In Naming the Ruins, Dinah Roma’s poetry appears to intone as if emerging from a deep well of consciousness, as a kind of universal bell ringing out and bearing witness to emotion, emotion which is paradoxically fleeting in nature but timeless in effect. The voice emerges both from within and without of the poet, and it is this dichotomy which gives the sense of a voice for and from all time. Love, death, disaster are subjects for all time, but they delicately rest on their consequence, which is a sense of tender, imminent pain. Loss hovers between its particularity and the universal applicability of the original impetus. In the poised and detailed scoring of emotion as narrative, the poetry of Rilke can be seen as a possible connecting thread, as a counterpoint.

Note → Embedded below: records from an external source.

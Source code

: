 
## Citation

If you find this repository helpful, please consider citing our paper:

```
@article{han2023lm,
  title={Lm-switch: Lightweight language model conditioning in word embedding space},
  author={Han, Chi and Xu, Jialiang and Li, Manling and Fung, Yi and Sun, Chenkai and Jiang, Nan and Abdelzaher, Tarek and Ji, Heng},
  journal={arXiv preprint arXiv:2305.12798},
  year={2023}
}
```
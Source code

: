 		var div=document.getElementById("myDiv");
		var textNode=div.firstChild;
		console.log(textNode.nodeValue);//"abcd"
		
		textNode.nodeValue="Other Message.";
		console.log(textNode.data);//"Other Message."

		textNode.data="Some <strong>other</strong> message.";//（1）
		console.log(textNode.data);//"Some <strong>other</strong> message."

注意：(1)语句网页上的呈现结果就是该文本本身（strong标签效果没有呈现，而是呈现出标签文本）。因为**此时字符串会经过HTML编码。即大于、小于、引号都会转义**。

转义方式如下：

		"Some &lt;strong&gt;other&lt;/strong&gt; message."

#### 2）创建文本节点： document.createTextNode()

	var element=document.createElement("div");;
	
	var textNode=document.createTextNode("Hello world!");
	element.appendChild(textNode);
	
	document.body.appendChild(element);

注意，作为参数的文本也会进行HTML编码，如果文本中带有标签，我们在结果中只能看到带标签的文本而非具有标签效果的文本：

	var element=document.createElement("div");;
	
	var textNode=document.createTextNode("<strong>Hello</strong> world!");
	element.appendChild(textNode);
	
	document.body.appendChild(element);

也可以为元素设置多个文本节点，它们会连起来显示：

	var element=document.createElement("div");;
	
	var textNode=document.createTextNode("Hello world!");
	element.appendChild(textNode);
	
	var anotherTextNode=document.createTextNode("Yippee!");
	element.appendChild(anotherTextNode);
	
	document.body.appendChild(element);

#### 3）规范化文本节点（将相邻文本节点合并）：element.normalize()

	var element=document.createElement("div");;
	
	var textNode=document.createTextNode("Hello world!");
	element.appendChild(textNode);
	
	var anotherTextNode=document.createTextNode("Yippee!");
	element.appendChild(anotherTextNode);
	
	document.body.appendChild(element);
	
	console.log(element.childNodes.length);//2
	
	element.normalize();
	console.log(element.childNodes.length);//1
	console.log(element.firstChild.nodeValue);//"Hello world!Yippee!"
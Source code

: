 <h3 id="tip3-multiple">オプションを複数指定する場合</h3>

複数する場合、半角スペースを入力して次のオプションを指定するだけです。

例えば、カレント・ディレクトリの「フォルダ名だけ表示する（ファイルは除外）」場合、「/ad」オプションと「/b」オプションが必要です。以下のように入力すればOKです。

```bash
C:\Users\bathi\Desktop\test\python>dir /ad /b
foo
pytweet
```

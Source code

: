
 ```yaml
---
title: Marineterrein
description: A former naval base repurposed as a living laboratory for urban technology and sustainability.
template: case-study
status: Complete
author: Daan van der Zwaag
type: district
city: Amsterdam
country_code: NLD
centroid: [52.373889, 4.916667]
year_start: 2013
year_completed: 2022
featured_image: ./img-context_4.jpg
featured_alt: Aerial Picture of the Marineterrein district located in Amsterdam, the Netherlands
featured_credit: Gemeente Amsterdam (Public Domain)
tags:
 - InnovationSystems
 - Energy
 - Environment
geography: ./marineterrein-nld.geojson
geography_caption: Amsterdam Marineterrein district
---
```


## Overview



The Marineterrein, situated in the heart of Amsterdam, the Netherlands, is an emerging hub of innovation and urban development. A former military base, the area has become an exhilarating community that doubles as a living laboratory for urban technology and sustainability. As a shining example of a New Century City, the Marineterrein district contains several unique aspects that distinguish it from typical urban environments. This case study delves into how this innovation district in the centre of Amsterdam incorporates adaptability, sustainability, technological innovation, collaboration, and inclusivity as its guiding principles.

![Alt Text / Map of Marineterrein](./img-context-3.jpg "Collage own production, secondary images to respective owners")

The collection is divided into four sections. In the first, the relatively short “The Wayside of Love”, the reader is introduced to the theme of love’s loss, both personal and spiritual. In “The Famine”, the employment of the trope of the journey propels the emotion as narrative strategy identified above. The skillful use of I and they in the poem has the expansive effect of including the subjectivity of the experience with an empathetic objectification into the world:

If I had gone deep

into the winter of their hope


where they walked past

the body’s will, his step


warming each track for her,

the trees arching over


the burden of their days.                     (14)


The second section, “Mercies of Camouflage”, begins with a journey over water. In “Ferry Crossing”, water is not so much employed as aesthetic affect, but as an almost subterranean and unnavigable compulsion, expressing water as a kind of elemental force taking the body on a passage over its surface. It is as if to know nature is to know oneself, in the experience/sensation of its singular quality:

Whatever rest comes to me now

Is simply to know water.


The way it holds the earth

Calm in its surface, its slow time


Girding islands into archipelagos,

Drifting as the heart does


In search of its own depth.

Dark swells from underneath


As tides surge for exodus, when arteries

Of rivers part to reveal our own.                     (21)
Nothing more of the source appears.